• Home
  • Q&A
  • Q&A with Emily Prescott

Q&A with Emily Prescott

2023-05-05 | Q&A

Emily Prescott Northside House

Can you talk a bit about the day to day nature of editing a Diary. How do you find your stories and what the column means to you?

You need to find lots of scandals and stories about famous people. And, here’s the ever-exhausting challenge: We need to regale our readers with entirely new information. We never bore them with things they might have already heard. Though I have to confess, when we stumble upon a new anecdote (from the last century) we reassure ourselves with the adage: ‘It’s not old until it’s told.’

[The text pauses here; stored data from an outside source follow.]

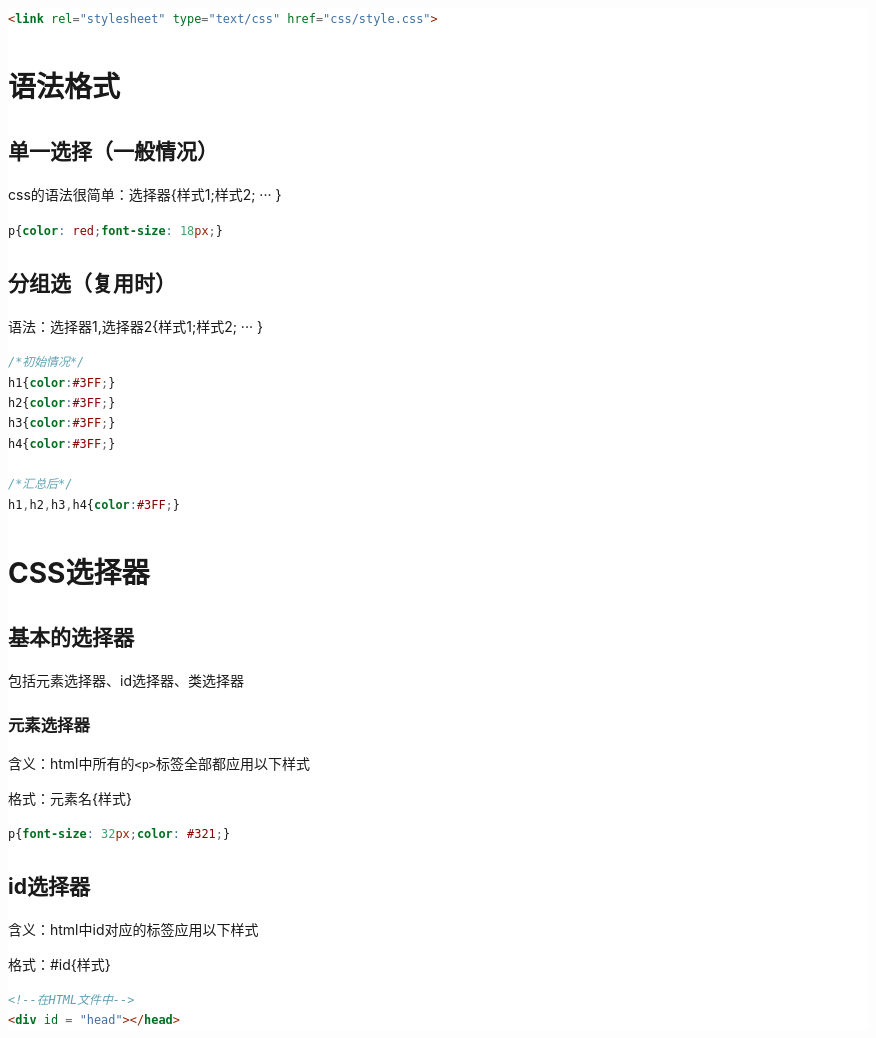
 ```html
<link rel="stylesheet" type="text/css" href="css/style.css">
```

# 语法格式

## 单一选择（一般情况）

css的语法很简单：选择器{样式1;样式2; ··· }

```css
p{color: red;font-size: 18px;}
```

## 分组选（复用时）

语法：选择器1,选择器2{样式1;样式2; ··· }

```css
/*初始情况*/
h1{color:#3FF;}
h2{color:#3FF;}
h3{color:#3FF;}
h4{color:#3FF;}

/*汇总后*/
h1,h2,h3,h4{color:#3FF;}
```

# CSS选择器

## 基本的选择器

包括元素选择器、id选择器、类选择器

### 元素选择器

含义：html中所有的`<p>`标签全部都应用以下样式

格式：元素名{样式}

```css
p{font-size: 32px;color: #321;}
```

## id选择器

含义：html中id对应的标签应用以下样式

格式：#id{样式}

```html
<!--在HTML文件中-->
<div id = "head"></head>
```
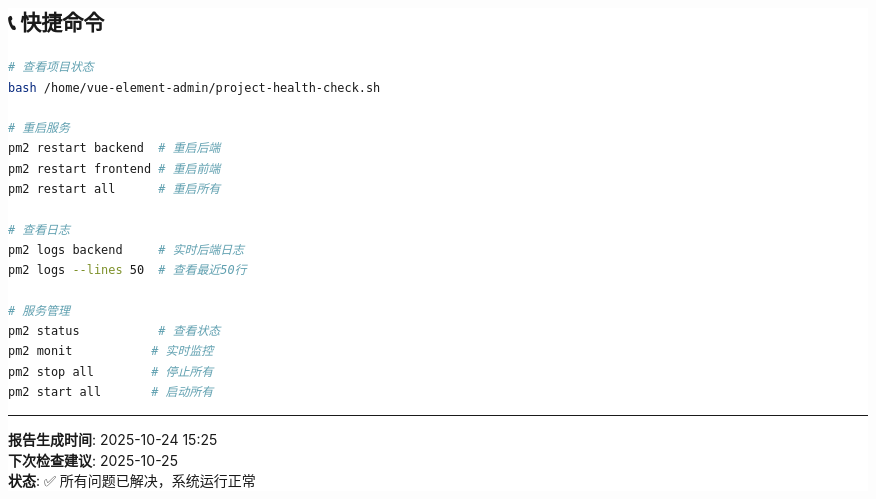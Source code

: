 
## 📞 快捷命令

```bash
# 查看项目状态
bash /home/vue-element-admin/project-health-check.sh

# 重启服务
pm2 restart backend  # 重启后端
pm2 restart frontend # 重启前端
pm2 restart all      # 重启所有

# 查看日志
pm2 logs backend     # 实时后端日志
pm2 logs --lines 50  # 查看最近50行

# 服务管理
pm2 status           # 查看状态
pm2 monit           # 实时监控
pm2 stop all        # 停止所有
pm2 start all       # 启动所有
```

---

**报告生成时间**: 2025-10-24 15:25  
**下次检查建议**: 2025-10-25  
**状态**: ✅ 所有问题已解决，系统运行正常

But mostly things have been told before so to find new information we diarists go hard on the breakfasts and lunches and dinners, grilling our high-profile contact over mimosas or wines. Often this is quite a productive way of getting new information and of course people are usually willing to impart gossip. We also attend posh parties where we can bump into well-heeled types.

Naturally, this mode of story-finding comes with a few existential crises. There’s only so many times one can be rejected by David Gandy before one starts questioning one’s life choices. My sister is a paramedic. And then, there’s the panic when midway through the week there are still no stories for the page. No totally stood-up, definitely accurate ones at least. Mid-panic I will often think of the description of newspapers as ‘tomorrow’s chip paper’. It eases the pressure somewhat but the existential crisis is not entirely averted.

When the end of the week finally arrives though and there are shiny new stories on the page I remember why I love my job. Occasionally the stories and scandals bring about real change. When a celebrity starts talking about an issue, people listen. Often the stories are entirely trivial but by this point I’m satisfied that just inducing a reader’s smile or piquing their interest makes a job well done.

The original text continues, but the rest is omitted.